++++ Source material ++++
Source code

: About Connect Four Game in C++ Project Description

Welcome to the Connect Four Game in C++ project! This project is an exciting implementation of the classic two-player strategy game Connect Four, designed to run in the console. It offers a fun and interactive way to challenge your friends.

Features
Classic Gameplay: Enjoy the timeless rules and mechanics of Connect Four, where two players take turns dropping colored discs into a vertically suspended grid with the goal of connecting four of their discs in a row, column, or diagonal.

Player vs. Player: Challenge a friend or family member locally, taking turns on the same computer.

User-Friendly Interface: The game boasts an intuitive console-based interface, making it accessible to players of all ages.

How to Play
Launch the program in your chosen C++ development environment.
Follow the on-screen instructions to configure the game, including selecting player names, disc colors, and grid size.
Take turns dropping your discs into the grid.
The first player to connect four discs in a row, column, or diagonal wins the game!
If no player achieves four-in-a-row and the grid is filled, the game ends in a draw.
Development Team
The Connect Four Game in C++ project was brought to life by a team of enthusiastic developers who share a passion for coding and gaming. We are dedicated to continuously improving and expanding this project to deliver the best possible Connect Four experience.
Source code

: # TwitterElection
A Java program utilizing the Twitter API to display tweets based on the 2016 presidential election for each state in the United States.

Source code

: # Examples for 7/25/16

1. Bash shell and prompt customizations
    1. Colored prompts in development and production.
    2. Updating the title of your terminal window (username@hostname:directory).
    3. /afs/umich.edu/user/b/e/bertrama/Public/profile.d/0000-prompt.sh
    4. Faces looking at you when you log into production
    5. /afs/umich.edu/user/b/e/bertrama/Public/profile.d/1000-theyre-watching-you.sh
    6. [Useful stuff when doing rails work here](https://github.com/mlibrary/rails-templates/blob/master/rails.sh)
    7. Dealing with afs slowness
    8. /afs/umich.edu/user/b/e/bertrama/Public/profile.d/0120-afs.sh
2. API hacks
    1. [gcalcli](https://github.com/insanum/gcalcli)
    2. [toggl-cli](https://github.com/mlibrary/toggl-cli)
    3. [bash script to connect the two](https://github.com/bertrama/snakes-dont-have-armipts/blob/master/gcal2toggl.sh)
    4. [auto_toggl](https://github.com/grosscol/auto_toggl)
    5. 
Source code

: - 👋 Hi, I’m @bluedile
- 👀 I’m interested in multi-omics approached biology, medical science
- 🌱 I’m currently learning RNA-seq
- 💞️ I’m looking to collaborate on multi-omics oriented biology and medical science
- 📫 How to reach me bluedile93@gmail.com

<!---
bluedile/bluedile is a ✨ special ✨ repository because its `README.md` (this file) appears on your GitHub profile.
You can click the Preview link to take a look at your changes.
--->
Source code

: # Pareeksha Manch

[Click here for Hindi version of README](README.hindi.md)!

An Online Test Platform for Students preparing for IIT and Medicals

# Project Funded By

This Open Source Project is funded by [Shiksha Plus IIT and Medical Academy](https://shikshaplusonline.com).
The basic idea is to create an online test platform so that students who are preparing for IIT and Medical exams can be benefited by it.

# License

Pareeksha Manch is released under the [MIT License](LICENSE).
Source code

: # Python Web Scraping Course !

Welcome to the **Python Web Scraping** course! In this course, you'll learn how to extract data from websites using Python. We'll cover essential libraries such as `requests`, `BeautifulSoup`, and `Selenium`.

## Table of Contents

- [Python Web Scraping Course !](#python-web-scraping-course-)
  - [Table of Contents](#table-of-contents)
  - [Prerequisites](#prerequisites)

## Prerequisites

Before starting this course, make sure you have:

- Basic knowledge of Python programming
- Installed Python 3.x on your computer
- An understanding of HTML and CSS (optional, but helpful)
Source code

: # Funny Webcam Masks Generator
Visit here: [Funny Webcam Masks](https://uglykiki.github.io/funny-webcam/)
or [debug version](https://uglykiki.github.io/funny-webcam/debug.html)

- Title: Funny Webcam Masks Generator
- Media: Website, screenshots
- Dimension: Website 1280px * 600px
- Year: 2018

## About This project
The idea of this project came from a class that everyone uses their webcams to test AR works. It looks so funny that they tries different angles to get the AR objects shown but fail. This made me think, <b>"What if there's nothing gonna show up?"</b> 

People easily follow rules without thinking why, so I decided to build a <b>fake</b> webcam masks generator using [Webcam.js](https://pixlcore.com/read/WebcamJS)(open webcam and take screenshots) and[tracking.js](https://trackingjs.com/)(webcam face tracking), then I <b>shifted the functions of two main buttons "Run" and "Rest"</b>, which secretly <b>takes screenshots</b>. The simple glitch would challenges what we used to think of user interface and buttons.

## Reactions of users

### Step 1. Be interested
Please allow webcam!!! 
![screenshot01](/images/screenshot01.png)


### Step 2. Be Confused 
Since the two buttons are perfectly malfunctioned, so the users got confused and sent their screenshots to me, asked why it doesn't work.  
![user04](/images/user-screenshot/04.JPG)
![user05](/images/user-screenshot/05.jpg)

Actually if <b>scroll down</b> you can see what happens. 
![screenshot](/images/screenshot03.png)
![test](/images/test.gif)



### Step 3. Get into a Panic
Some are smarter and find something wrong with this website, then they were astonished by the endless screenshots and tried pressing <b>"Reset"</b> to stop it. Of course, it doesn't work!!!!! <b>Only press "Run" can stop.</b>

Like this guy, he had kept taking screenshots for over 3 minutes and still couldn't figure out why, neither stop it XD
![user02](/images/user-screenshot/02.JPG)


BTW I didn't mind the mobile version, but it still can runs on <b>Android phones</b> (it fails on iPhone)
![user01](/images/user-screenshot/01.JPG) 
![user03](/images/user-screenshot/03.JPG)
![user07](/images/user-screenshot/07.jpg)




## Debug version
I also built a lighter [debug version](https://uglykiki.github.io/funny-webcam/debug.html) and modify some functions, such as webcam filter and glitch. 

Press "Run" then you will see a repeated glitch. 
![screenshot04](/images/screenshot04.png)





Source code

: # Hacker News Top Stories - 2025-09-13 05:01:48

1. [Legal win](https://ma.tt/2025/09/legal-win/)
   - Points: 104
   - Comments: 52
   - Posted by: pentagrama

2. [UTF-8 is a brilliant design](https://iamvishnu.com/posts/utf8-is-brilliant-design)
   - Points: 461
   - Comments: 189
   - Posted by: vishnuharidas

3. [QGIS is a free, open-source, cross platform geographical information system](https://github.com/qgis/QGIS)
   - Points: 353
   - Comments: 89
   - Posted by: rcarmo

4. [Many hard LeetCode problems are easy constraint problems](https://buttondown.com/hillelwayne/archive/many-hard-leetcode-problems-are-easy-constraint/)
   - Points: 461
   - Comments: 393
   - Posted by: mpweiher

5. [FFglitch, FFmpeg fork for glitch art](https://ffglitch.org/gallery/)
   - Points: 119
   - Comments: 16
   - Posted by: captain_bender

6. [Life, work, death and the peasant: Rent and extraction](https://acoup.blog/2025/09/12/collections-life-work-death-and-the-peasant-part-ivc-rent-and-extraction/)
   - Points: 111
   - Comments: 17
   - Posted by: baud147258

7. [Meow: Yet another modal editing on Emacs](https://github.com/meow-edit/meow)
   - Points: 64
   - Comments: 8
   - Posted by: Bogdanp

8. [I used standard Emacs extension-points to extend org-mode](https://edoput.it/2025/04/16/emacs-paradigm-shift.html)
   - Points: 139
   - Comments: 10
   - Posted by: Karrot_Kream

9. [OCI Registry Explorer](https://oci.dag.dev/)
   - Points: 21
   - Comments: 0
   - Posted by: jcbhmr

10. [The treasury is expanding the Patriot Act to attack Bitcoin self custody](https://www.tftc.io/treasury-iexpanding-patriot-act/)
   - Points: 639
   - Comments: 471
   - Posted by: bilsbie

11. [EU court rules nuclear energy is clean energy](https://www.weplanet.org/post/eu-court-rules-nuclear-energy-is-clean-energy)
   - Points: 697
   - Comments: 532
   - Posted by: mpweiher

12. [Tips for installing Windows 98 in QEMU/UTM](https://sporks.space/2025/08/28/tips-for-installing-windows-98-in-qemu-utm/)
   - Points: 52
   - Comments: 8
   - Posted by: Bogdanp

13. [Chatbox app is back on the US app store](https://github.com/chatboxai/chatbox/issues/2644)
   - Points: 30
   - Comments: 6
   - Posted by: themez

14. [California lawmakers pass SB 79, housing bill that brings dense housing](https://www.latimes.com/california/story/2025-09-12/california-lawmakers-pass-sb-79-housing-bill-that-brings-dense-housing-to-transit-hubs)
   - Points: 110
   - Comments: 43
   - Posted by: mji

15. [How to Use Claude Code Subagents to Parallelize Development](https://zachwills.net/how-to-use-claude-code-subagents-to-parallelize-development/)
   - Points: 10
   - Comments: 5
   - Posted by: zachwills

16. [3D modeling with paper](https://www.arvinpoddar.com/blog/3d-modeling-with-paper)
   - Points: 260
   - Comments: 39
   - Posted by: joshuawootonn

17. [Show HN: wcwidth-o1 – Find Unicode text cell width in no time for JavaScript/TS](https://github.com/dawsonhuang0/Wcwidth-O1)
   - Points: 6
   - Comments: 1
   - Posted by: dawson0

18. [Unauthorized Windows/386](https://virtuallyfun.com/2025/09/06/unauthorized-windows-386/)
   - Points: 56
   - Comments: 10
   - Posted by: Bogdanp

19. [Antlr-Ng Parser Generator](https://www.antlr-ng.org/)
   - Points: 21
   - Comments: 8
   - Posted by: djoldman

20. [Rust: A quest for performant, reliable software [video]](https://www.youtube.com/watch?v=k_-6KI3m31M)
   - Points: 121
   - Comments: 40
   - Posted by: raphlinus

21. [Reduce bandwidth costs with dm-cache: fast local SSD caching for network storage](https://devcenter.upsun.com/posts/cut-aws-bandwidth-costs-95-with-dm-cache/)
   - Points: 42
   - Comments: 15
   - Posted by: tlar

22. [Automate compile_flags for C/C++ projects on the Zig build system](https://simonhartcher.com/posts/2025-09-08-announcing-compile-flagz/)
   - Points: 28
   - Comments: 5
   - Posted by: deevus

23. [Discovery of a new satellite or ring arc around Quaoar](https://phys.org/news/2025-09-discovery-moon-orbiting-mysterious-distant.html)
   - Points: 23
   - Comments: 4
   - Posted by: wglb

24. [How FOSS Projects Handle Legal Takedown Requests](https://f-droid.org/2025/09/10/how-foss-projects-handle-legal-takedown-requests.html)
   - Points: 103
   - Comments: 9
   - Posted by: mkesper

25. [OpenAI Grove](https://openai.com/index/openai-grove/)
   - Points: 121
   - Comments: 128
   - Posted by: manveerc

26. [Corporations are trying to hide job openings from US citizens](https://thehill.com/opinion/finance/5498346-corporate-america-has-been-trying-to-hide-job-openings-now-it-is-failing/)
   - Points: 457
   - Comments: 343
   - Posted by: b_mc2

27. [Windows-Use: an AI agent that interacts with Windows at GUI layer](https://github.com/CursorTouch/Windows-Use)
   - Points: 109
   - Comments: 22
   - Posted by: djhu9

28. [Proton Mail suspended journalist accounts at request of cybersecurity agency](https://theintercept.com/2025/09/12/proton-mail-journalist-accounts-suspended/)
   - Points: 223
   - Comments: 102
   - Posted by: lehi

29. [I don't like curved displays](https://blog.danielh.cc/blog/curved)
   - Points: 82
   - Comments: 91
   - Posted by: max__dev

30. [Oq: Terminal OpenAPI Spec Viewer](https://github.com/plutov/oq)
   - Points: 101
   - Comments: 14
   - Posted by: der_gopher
++++
= The problem =
Every line from the line containing "- Media: Website, screenshots" through the line containing "Some are smarter" in the records above must be retyped exactly. Leave out the rest.

= Reply to the exercise =
- Media: Website, screenshots
- Dimension: Website 1280px * 600px
- Year: 2018

## About This project
The idea of this project came from a class that everyone uses their webcams to test AR works. It looks so funny that they tries different angles to get the AR objects shown but fail. This made me think, <b>"What if there's nothing gonna show up?"</b> 

People easily follow rules without thinking why, so I decided to build a <b>fake</b> webcam masks generator using [Webcam.js](https://pixlcore.com/read/WebcamJS)(open webcam and take screenshots) and[tracking.js](https://trackingjs.com/)(webcam face tracking), then I <b>shifted the functions of two main buttons "Run" and "Rest"</b>, which secretly <b>takes screenshots</b>. The simple glitch would challenges what we used to think of user interface and buttons.

## Reactions of users

### Step 1. Be interested
Please allow webcam!!! 
![screenshot01](/images/screenshot01.png)


### Step 2. Be Confused 
Since the two buttons are perfectly malfunctioned, so the users got confused and sent their screenshots to me, asked why it doesn't work.  
![user04](/images/user-screenshot/04.JPG)
![user05](/images/user-screenshot/05.jpg)

Actually if <b>scroll down</b> you can see what happens. 
![screenshot](/images/screenshot03.png)
![test](/images/test.gif)



### Step 3. Get into a Panic
Some are smarter and find something wrong with this website, then they were astonished by the endless screenshots and tried pressing <b>"Reset"</b> to stop it. Of course, it doesn't work!!!!! <b>Only press "Run" can stop.</b>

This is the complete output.